Il s’avère donc que les listes établies ne sont qu’un camouflage pour faire passer des combines sur papier règlementaires.

 

 

Du juridiquement correct !

 

 

Ceux qui ne veulent pas de la sadaka de cette administration, mais aussi ceux qui ne peuvent pas remplir les conditions impossibles imposées pour recevoir cette sadaka, tous ceux qu’on fait courir en vain de bureau en bureau, se rabattent sur la possibilité de déposer leurs dossiers à l’Ansej ou à la Cnac.

 

 

Mais là aussi, bonjour la bureaucratie ! On te demande un acte de location pour l’étable que tu construis sur ton propre terrain familial.

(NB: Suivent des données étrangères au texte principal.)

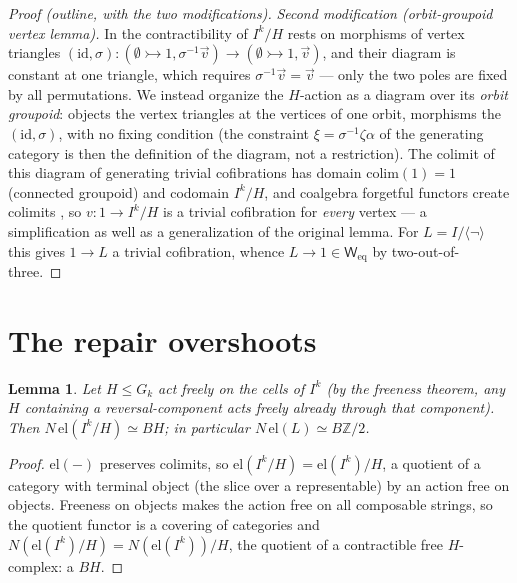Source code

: \documentclass[11pt]{amsart}
\newtheorem{lem}[thm]{Lemma}
\theoremstyle{definition}
\newcommand{\G}{G}
\newcommand{\el}{\mathrm{el}}
\newcommand{\Ldash}{L}
\newcommand{\Weq}{\mathsf{W}_{\mathrm{eq}}}
\begin{document}
\begin{proof}[Proof (outline, with the two modifications)]
  \emph{Second modification (orbit-groupoid vertex lemma).}  In
  \cite[Lem.~5.2.5]{ACCRS} the contractibility of $I^k/H$ rests on
  morphisms of vertex triangles
  $(\mathrm{id}, \sigma) : (\emptyset \rightarrowtail 1,
  \sigma^{-1}\vec{v}) \to (\emptyset \rightarrowtail 1, \vec{v})$,
  and their diagram is constant at one triangle, which requires
  $\sigma^{-1}\vec{v} = \vec{v}$ --- only the two poles are fixed
  by all permutations.  We instead organize the $H$-action as a
  diagram over its \emph{orbit groupoid}: objects the vertex
  triangles at the vertices of one orbit, morphisms the
  $(\mathrm{id}, \sigma)$, with no fixing condition (the
  constraint $\xi = \sigma^{-1}\zeta\alpha$ of the generating
  category is then the definition of the diagram, not a
  restriction).  The colimit of this diagram of generating trivial
  cofibrations has domain
  $\mathrm{colim}(1) = 1$ (connected groupoid) and codomain
  $I^k/H$, and coalgebra forgetful functors create colimits
  \cite{BourkeGarner}, so $v : 1 \to I^k/H$ is a trivial
  cofibration for \emph{every} vertex --- a simplification as well
  as a generalization of the original lemma.  For
  $\Ldash = I/\langle\neg\rangle$ this gives
  $1 \to \Ldash$ a trivial cofibration, whence
  $\Ldash \to 1 \in \Weq$ by two-out-of-three.
\end{proof}

\section{The repair overshoots}
\label{sec:overshoot}

\begin{lem}
  \label{lem:elBH}
  Let $H \leq \G_k$ act freely on the cells of $I^k$ (by the
  freeness theorem, any $H$ containing a reversal-component acts
  freely already through that component).  Then
  $N\,\el(I^k/H) \simeq BH$; in particular
  $N\,\el(\Ldash) \simeq B\mathbb{Z}/2$.
\end{lem}

\begin{proof}
  $\el(-)$ preserves colimits, so
  $\el(I^k/H) = \el(I^k)/H$, a quotient of a category with
  terminal object (the slice over a representable) by an action
  free on objects.  Freeness on objects makes the action free on
  all composable strings, so the quotient functor is a covering of
  categories and
  $N(\el(I^k)/H) = N(\el(I^k))/H$, the quotient of a contractible
  free $H$-complex: a $BH$.
\end{proof}
\end{document}
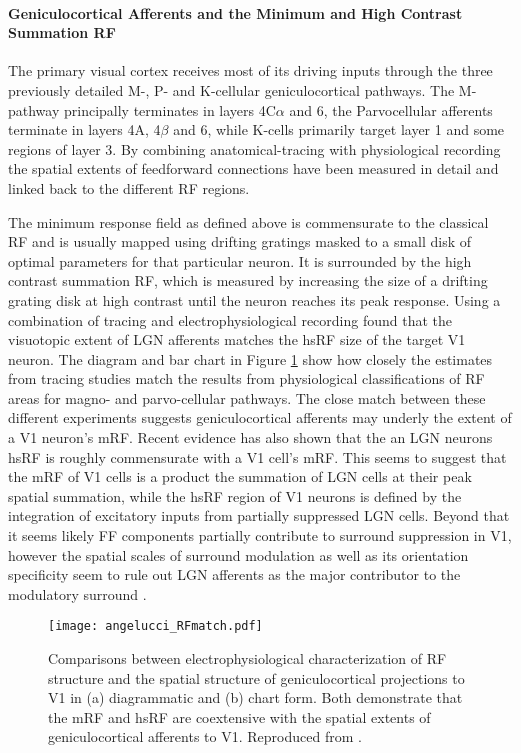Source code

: \paragraph{Geniculocortical Afferents and the Minimum and High Contrast Summation RF} \label{AfferentBackground}

The primary visual cortex receives most of its driving inputs through
the three previously detailed M-, P- and K-cellular geniculocortical
pathways. The M-pathway principally terminates in layers 4C$\alpha$
and 6, the Parvocellular afferents terminate in layers 4A, 4$\beta$
and 6, while K-cells primarily target layer 1 and some regions of
layer 3. By combining anatomical-tracing with physiological
recording the spatial extents of feedforward connections have been
measured in detail and linked back to the different RF regions.

The minimum response field as defined above is commensurate to the
classical RF and is usually mapped using drifting gratings masked to a
small disk of optimal parameters for that particular neuron. It is
surrounded by the high contrast summation RF, which is measured by
increasing the size of a drifting grating disk at high contrast until
the neuron reaches its peak response. Using a combination of tracing
and electrophysiological recording \citep{Angelucci2006a} found that
the visuotopic extent of LGN afferents matches the hsRF size of the
target V1 neuron. The diagram and bar chart in Figure \ref{FFmatch}
show how closely the estimates from tracing studies match the results
from physiological classifications of RF areas for magno- and
parvo-cellular pathways. The close match between these different
experiments suggests geniculocortical afferents may underly the extent
of a V1 neuron's mRF. Recent evidence has also shown that the an LGN
neurons hsRF is roughly commensurate with a V1 cell's mRF. This seems
to suggest that the mRF of V1 cells is a product the summation of LGN
cells at their peak spatial summation, while the hsRF region of V1
neurons is defined by the integration of excitatory inputs from
partially suppressed LGN cells. Beyond that it seems likely FF
components partially contribute to surround suppression in V1, however
the spatial scales of surround modulation as well as its orientation
specificity seem to rule out LGN afferents as the major contributor to
the modulatory surround \citep{Angelucci2002,Angelucci2006a}.

\begin{figure}
	\centering
        \texttt{[image: angelucci\_RFmatch.pdf]}
	\caption[Comparison between anatomical and electrophysiological
      estimates of V1 receptive field extents. Reproduced from
      \cite{Angelucci2006}.]{Comparisons between electrophysiological
      characterization of RF structure and the spatial structure of
      geniculocortical projections to V1 in (a) diagrammatic and (b)
      chart form. Both demonstrate that the mRF and hsRF are
      coextensive with the spatial extents of geniculocortical
      afferents to V1. Reproduced from \cite{Angelucci2006}.}
	\label{FFmatch}
\end{figure}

Et un autre contrat pour la parcelle de ton terrain que tu veux utiliser pour pâturage. Pourtant, ils ont accès à tous les dossiers et savent qu’à Jijel les terres en zone rurale sont aujourd’hui majoritairement dans l’indivision, que les procédures sont interminables.

 

 

C’est la même chose pour l’attribution de la carte de fellah : il faut fournir un acte notarié à son nom certifiant plusieurs hectares de terrain.

 

 

Et la condition des condition c’est de supporter l’orgueilleux assis dans son bureau qui joue au plus fort, te laissant deux heures assis, répétant que ce n’est pas encore le moment, et le moment venu, c’est la secrétaire qui s’absente. Le chef qui trône ici est aussi président quelque part ; à l’association des moulins d’olive de Jijel, dit-on.